Word for word, transcribe the data below from the line with "- **Encryption at" to the line with "### Device Security", keeping both of those lines.

+---+

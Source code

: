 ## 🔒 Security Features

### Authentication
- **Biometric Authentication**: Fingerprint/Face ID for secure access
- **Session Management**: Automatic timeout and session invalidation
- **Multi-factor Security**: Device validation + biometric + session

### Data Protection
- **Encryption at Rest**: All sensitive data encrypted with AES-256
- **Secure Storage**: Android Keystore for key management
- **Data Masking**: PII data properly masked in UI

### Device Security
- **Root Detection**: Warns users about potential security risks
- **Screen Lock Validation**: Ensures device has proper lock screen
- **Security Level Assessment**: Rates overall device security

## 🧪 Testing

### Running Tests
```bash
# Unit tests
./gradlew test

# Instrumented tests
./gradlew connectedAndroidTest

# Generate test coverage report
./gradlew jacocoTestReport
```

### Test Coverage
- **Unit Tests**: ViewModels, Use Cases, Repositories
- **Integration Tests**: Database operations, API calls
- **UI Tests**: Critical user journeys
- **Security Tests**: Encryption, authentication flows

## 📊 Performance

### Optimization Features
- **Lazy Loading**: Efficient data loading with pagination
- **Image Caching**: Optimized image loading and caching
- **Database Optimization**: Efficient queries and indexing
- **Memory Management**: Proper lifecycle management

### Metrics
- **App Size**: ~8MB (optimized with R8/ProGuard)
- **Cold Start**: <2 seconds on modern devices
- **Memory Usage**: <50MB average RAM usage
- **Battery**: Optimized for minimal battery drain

+---+

Written response →
- **Encryption at Rest**: All sensitive data encrypted with AES-256
- **Secure Storage**: Android Keystore for key management
- **Data Masking**: PII data properly masked in UI

### Device Security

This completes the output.